The third and fourth design principles (alternative scenarios and problem frames) are the result of experimentation with different ways of presenting futures and problem frames. We began with a path-like script for the POR. Participants are given decision options with which to tackle urgent climate-induced energy and transportation management crises while taking into account the decadal consequences of the decisions.
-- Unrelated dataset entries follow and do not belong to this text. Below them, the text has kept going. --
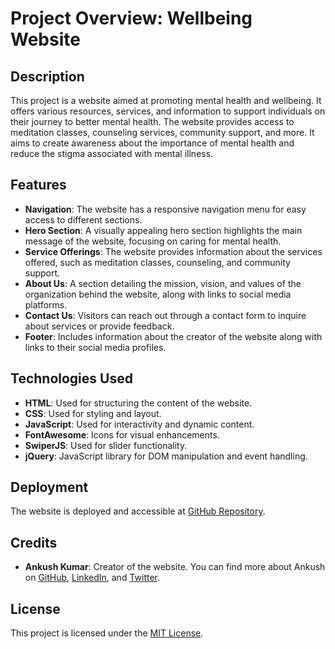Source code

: # Project Overview: Wellbeing Website

## Description
This project is a website aimed at promoting mental health and wellbeing. It offers various resources, services, and information to support individuals on their journey to better mental health. The website provides access to meditation classes, counseling services, community support, and more. It aims to create awareness about the importance of mental health and reduce the stigma associated with mental illness.

## Features
- **Navigation**: The website has a responsive navigation menu for easy access to different sections.
- **Hero Section**: A visually appealing hero section highlights the main message of the website, focusing on caring for mental health.
- **Service Offerings**: The website provides information about the services offered, such as meditation classes, counseling, and community support.
- **About Us**: A section detailing the mission, vision, and values of the organization behind the website, along with links to social media platforms.
- **Contact Us**: Visitors can reach out through a contact form to inquire about services or provide feedback.
- **Footer**: Includes information about the creator of the website along with links to their social media profiles.

## Technologies Used
- **HTML**: Used for structuring the content of the website.
- **CSS**: Used for styling and layout.
- **JavaScript**: Used for interactivity and dynamic content.
- **FontAwesome**: Icons for visual enhancements.
- **SwiperJS**: Used for slider functionality.
- **jQuery**: JavaScript library for DOM manipulation and event handling.

## Deployment
The website is deployed and accessible at [GitHub Repository](https://github.com/ankux/WellBeing/).

## Credits
- **Ankush Kumar**: Creator of the website. You can find more about Ankush on [GitHub](https://github.com/ankux), [LinkedIn](https://linkedin.com/in/ankux), and [Twitter](https://twitter.com/ankooooosh).

## License
This project is licensed under the [MIT License](https://opensource.org/licenses/MIT).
The participants are taken into imagined futures in 10-year steps and given decision options in each step. To enable a more nuanced consideration of alternative futures, we linked in later PORs the deliberations by the participants to actual strategic goals of the city. This forced them to critically review the viability of existing sectoral strategies in light of the plausible scenarios of chronic environmental crises that our research teams presented them.
To tackle the challenge of defensive heuristics, the sequence of PORs we have organized has highlighted the importance of defamiliarizing. Although the participants are politicians, administrators, and experts with formal positions in the city, it is advisable to de-emphasize their formal institutional positions and instead point out their unique capabilities as knowledgeable shapers of the future. In addition, the venue and setting should not remind the participants of situations in which city decisions are ordinarily made.
Most importantly, we have tried to diminish defensive heuristics by addressing the patterns of thought that underlie it. The participants sense a contradiction between the strategic goals of their own organization and the risks they perceive to lie ahead. This contradiction results in cognitive dissonance between the actions the participants think they should take and the risks they believe to be endangering such actions. We have tried to amplify the participants’ cognitive dissonance so that they would reduce it by modifying the strategic goals to better match the risks. The tool for playing with the dissonance has been an audio-visual dashboard with brief narrated videos and animations.
In the first POR, we magnified the dissonance by displaying facts about the dire future consequences of climate-induced crises. This, however, only resulted in the participants modifying their risk perception rather than the strategic plans. In other words, they felt the risks were exaggerated and that the strategies were more or less OK to face future challenges.
In subsequent PORs, we went emotional. On one hand, we tried to reduce the participants’ trust in the strategies by analyzing the city’s sectoral strategies and showing how poorly they addressed the coming crises. On the other hand, we tried to amplify the participants’ perception of future risks by showing them mock-up climate newsreels and animations of chronic storms, floods, and fires in the future. Initial results of this two-tack approach are promising. The participants have been visibly and verbally moved by the dashboard and have addressed the strategic threats with alternative solutions.
Have we found an answer to the Thunberg question? We have not found the answer but rather pointers to several plausible answers. The five design principles for a strategic crisis decision platform indicate why it may be so difficult for decision-makers to act immediately on pressing environmental crises, even though they know the catastrophic consequences delayed action. But the principles also indicate that something can be done immediately and with relative ease to remedy the situation.